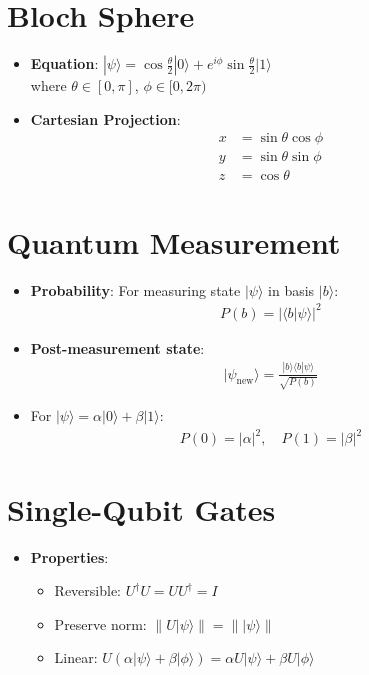 \begin{multicols}{3}
\section*{Bloch Sphere}
\begin{itemize}[leftmargin=*,nosep,topsep=0pt]
    \item \textbf{Equation}: $|\psi\rangle = \cos\frac{\theta}{2}|0\rangle + e^{i\phi}\sin\frac{\theta}{2}|1\rangle$\\
    where $\theta \in [0,\pi]$, $\phi \in [0,2\pi)$
    \item \textbf{Cartesian Projection}:
    \begin{align*}
        x &= \sin\theta\cos\phi\\
        y &= \sin\theta\sin\phi\\
        z &= \cos\theta
    \end{align*}
\end{itemize}

\section*{Quantum Measurement}
\begin{itemize}[leftmargin=*,nosep,topsep=0pt]
    \item \textbf{Probability}: For measuring state $|\psi\rangle$ in basis $|b\rangle$:
    \begin{align*}
        P(b) = |\langle b|\psi\rangle|^2
    \end{align*}
    \item \textbf{Post-measurement state}:
    \begin{align*}
        |\psi_{\text{new}}\rangle = \frac{|b\rangle\langle b|\psi\rangle}{\sqrt{P(b)}}
    \end{align*}
    \item For $|\psi\rangle = \alpha|0\rangle + \beta|1\rangle$:
    \begin{align*}
        P(0) = |\alpha|^2, \quad P(1) = |\beta|^2
    \end{align*}
\end{itemize}

\section*{Single-Qubit Gates}
\begin{itemize}[leftmargin=*,nosep,topsep=0pt]
    \item \textbf{Properties}:
    \begin{itemize}[nosep]
        \item Reversible: $U^\dagger U = UU^\dagger = I$
        \item Preserve norm: $\|U|\psi\rangle\| = \||\psi\rangle\|$
        \item Linear: $U(\alpha|\psi\rangle + \beta|\phi\rangle) = \alpha U|\psi\rangle + \beta U|\phi\rangle$
    \end{itemize}
\end{itemize}


\end{multicols}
-=-=-
Exercise aim: Return the records word for word, leaving every picture out of the copy.

Response to the exercise:
 \begin{multicols}{3}
\section*{Bloch Sphere}
\begin{itemize}[leftmargin=*,nosep,topsep=0pt]
    \item \textbf{Equation}: $|\psi\rangle = \cos\frac{\theta}{2}|0\rangle + e^{i\phi}\sin\frac{\theta}{2}|1\rangle$\\
    where $\theta \in [0,\pi]$, $\phi \in [0,2\pi)$
    \item \textbf{Cartesian Projection}:
    \begin{align*}
        x &= \sin\theta\cos\phi\\
        y &= \sin\theta\sin\phi\\
        z &= \cos\theta
    \end{align*}
\end{itemize}

\section*{Quantum Measurement}
\begin{itemize}[leftmargin=*,nosep,topsep=0pt]
    \item \textbf{Probability}: For measuring state $|\psi\rangle$ in basis $|b\rangle$:
    \begin{align*}
        P(b) = |\langle b|\psi\rangle|^2
    \end{align*}
    \item \textbf{Post-measurement state}:
    \begin{align*}
        |\psi_{\text{new}}\rangle = \frac{|b\rangle\langle b|\psi\rangle}{\sqrt{P(b)}}
    \end{align*}
    \item For $|\psi\rangle = \alpha|0\rangle + \beta|1\rangle$:
    \begin{align*}
        P(0) = |\alpha|^2, \quad P(1) = |\beta|^2
    \end{align*}
\end{itemize}

\section*{Single-Qubit Gates}
\begin{itemize}[leftmargin=*,nosep,topsep=0pt]
    \item \textbf{Properties}:
    \begin{itemize}[nosep]
        \item Reversible: $U^\dagger U = UU^\dagger = I$
        \item Preserve norm: $\|U|\psi\rangle\| = \||\psi\rangle\|$
        \item Linear: $U(\alpha|\psi\rangle + \beta|\phi\rangle) = \alpha U|\psi\rangle + \beta U|\phi\rangle$
    \end{itemize}
\end{itemize}


\end{multicols}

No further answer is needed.